◆ TASK INSTRUCTIONS: Each line of the data holding "devs" should be found and copied.

◆ EXERCISE INPUT:

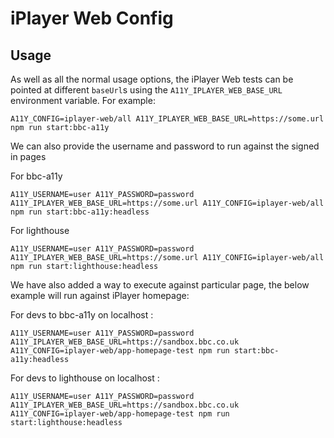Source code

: # iPlayer Web Config

## Usage

As well as all the normal usage options, the iPlayer Web tests can be pointed at different `baseUrl`s using the `A11Y_IPLAYER_WEB_BASE_URL` environment variable. For example:


```
A11Y_CONFIG=iplayer-web/all A11Y_IPLAYER_WEB_BASE_URL=https://some.url npm run start:bbc-a11y
```

We can also provide the username and password to run against the signed in pages

For bbc-a11y
```
A11Y_USERNAME=user A11Y_PASSWORD=password A11Y_IPLAYER_WEB_BASE_URL=https://some.url A11Y_CONFIG=iplayer-web/all npm run start:bbc-a11y:headless
```

For lighthouse
```
A11Y_USERNAME=user A11Y_PASSWORD=password A11Y_IPLAYER_WEB_BASE_URL=https://some.url A11Y_CONFIG=iplayer-web/all npm run start:lighthouse:headless
```

We have also added a way to execute against particular page, the below example will run against iPlayer homepage:

For devs to bbc-a11y on localhost :
```
A11Y_USERNAME=user A11Y_PASSWORD=password A11Y_IPLAYER_WEB_BASE_URL=https://sandbox.bbc.co.uk A11Y_CONFIG=iplayer-web/app-homepage-test npm run start:bbc-a11y:headless
```

For devs to lighthouse on localhost :
```
A11Y_USERNAME=user A11Y_PASSWORD=password A11Y_IPLAYER_WEB_BASE_URL=https://sandbox.bbc.co.uk A11Y_CONFIG=iplayer-web/app-homepage-test npm run start:lighthouse:headless
```
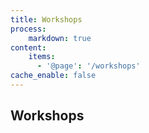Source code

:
 ```yaml
---
title: Workshops
process:
    markdown: true
content:
    items:
      - '@page': '/workshops'
cache_enable: false
---
```

## Workshops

◆ RESPONSE:
For devs to bbc-a11y on localhost :
For devs to lighthouse on localhost :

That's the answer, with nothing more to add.